Applications et serveurs compatibles S3 : des outils à tout faire
Amazon a été pionnier en la matière avec son service S3, devenu une référence du genre. À tel point que son API est un standard de fait, intégrée à de nombreux services et outils. De quoi inciter les concurrents du géant américain à offrir une compatibilité plus ou moins complète, leur ouvrant les portes d'un vaste écosystème.
Cela permet également de limiter la dépendance des développeurs à S3, pouvant passer d'un service de stockage à l'autre sans trop d'efforts. Poussé à l'extrême, ce concept a donné naissance à MinIO, un serveur de stockage objet open source (Apache 2.0), multiplateforme, compatible S3, très facile à installer. L'idéal pour des développements locaux par exemple.

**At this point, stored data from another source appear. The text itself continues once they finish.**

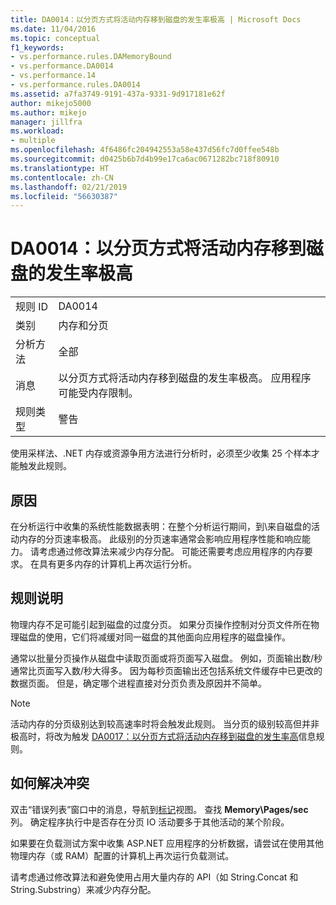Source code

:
 ```yaml
---
title: DA0014：以分页方式将活动内存移到磁盘的发生率极高 | Microsoft Docs
ms.date: 11/04/2016
ms.topic: conceptual
f1_keywords:
- vs.performance.rules.DAMemoryBound
- vs.performance.DA0014
- vs.performance.14
- vs.performance.rules.DA0014
ms.assetid: a7fa3749-9191-437a-9331-9d917181e62f
author: mikejo5000
ms.author: mikejo
manager: jillfra
ms.workload:
- multiple
ms.openlocfilehash: 4f6486fc204942553a58e437d56fc7d0ffee548b
ms.sourcegitcommit: d0425b6b7d4b99e17ca6ac0671282bc718f80910
ms.translationtype: HT
ms.contentlocale: zh-CN
ms.lasthandoff: 02/21/2019
ms.locfileid: "56630387"
---
```

# <a name="da0014-extremely-high-rates-of-paging-active-memory-to-disk"></a>DA0014：以分页方式将活动内存移到磁盘的发生率极高

|||
|-|-|
|规则 ID|DA0014|
|类别|内存和分页|
|分析方法|全部|
|消息|以分页方式将活动内存移到磁盘的发生率极高。 应用程序可能受内存限制。|
|规则类型|警告|

 使用采样法、.NET 内存或资源争用方法进行分析时，必须至少收集 25 个样本才能触发此规则。

## <a name="cause"></a>原因
 在分析运行中收集的系统性能数据表明：在整个分析运行期间，到\来自磁盘的活动内存的分页速率极高。 此级别的分页速率通常会影响应用程序性能和响应能力。 请考虑通过修改算法来减少内存分配。 可能还需要考虑应用程序的内存要求。 在具有更多内存的计算机上再次运行分析。

## <a name="rule-description"></a>规则说明
 物理内存不足可能引起到磁盘的过度分页。 如果分页操作控制对分页文件所在物理磁盘的使用，它们将减缓对同一磁盘的其他面向应用程序的磁盘操作。

 通常以批量分页操作从磁盘中读取页面或将页面写入磁盘。 例如，页面输出数/秒通常比页面写入数/秒大得多。 因为每秒页面输出还包括系统文件缓存中已更改的数据页面。 但是，确定哪个进程直接对分页负责及原因并不简单。

> [!NOTE]
>  活动内存的分页级别达到较高速率时将会触发此规则。 当分页的级别较高但并非极高时，将改为触发 [DA0017：以分页方式将活动内存移到磁盘的发生率高](../profiling/da0017-high-rates-of-paging-active-memory-to-disk.md)信息规则。

## <a name="how-to-fix-violations"></a>如何解决冲突
 双击“错误列表”窗口中的消息，导航到[标记](../profiling/marks-view.md)视图。 查找 **Memory\Pages/sec** 列。 确定程序执行中是否存在分页 IO 活动要多于其他活动的某个阶段。

 如果要在负载测试方案中收集 ASP.NET 应用程序的分析数据，请尝试在使用其他物理内存（或 RAM）配置的计算机上再次运行负载测试。

 请考虑通过修改算法和避免使用占用大量内存的 API（如 String.Concat 和 String.Substring）来减少内存分配。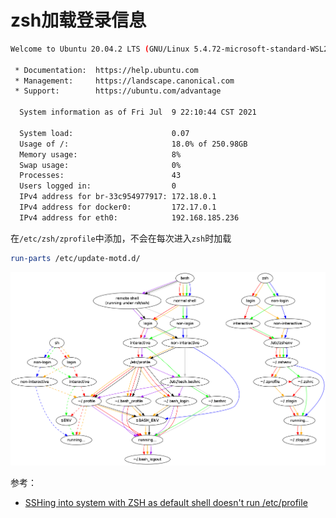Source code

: # zsh加载登录信息

```sh
Welcome to Ubuntu 20.04.2 LTS (GNU/Linux 5.4.72-microsoft-standard-WSL2 x86_64)

 * Documentation:  https://help.ubuntu.com
 * Management:     https://landscape.canonical.com
 * Support:        https://ubuntu.com/advantage

  System information as of Fri Jul  9 22:10:44 CST 2021

  System load:                      0.07
  Usage of /:                       18.0% of 250.98GB
  Memory usage:                     8%
  Swap usage:                       0%
  Processes:                        43
  Users logged in:                  0
  IPv4 address for br-33c954977917: 172.18.0.1
  IPv4 address for docker0:         172.17.0.1
  IPv4 address for eth0:            192.168.185.236
```

在`/etc/zsh/zprofile`中添加，不会在每次进入`zsh`时加载

```sh
run-parts /etc/update-motd.d/
```

![](../assets/images/373dd381-3599-4daa-81ae-6b7a271e6f9b.png)

参考：

* [SSHing into system with ZSH as default shell doesn't run /etc/profile](https://unix.stackexchange.com/questions/537637/sshing-into-system-with-zsh-as-default-shell-doesnt-run-etc-profile)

Ainsi, vous pouvez installer MinIO sur votre machine, un serveur local ou distant, l'utiliser comme n'importe quel service compatible S3 pour développer votre site ou application, comme nous allons le voir dans cet article. Vous êtes libre, ensuite, de simplement modifier les paramètres de connexion si jamais vous utilisez un autre service en production.
Mais cela peut aller plus loin avec la mise en place de MinIO sur un ou plusieurs serveurs/instances, chacun disposant d'un ou plusieurs périphériques de stockage pour la protection et la redondance des données. Le tout géré à la main ou via Docker/Kubernetes. Des cas que nous étudierons plus en détail dans de prochains articles de ce dossier.
Notez que MinIO propose également un client, qui a déjà fait l'objet d'un précédent tutoriel. Il peut également être exploité à travers différents SDK proposés pour .Net, Go, Java, Node.js et Python.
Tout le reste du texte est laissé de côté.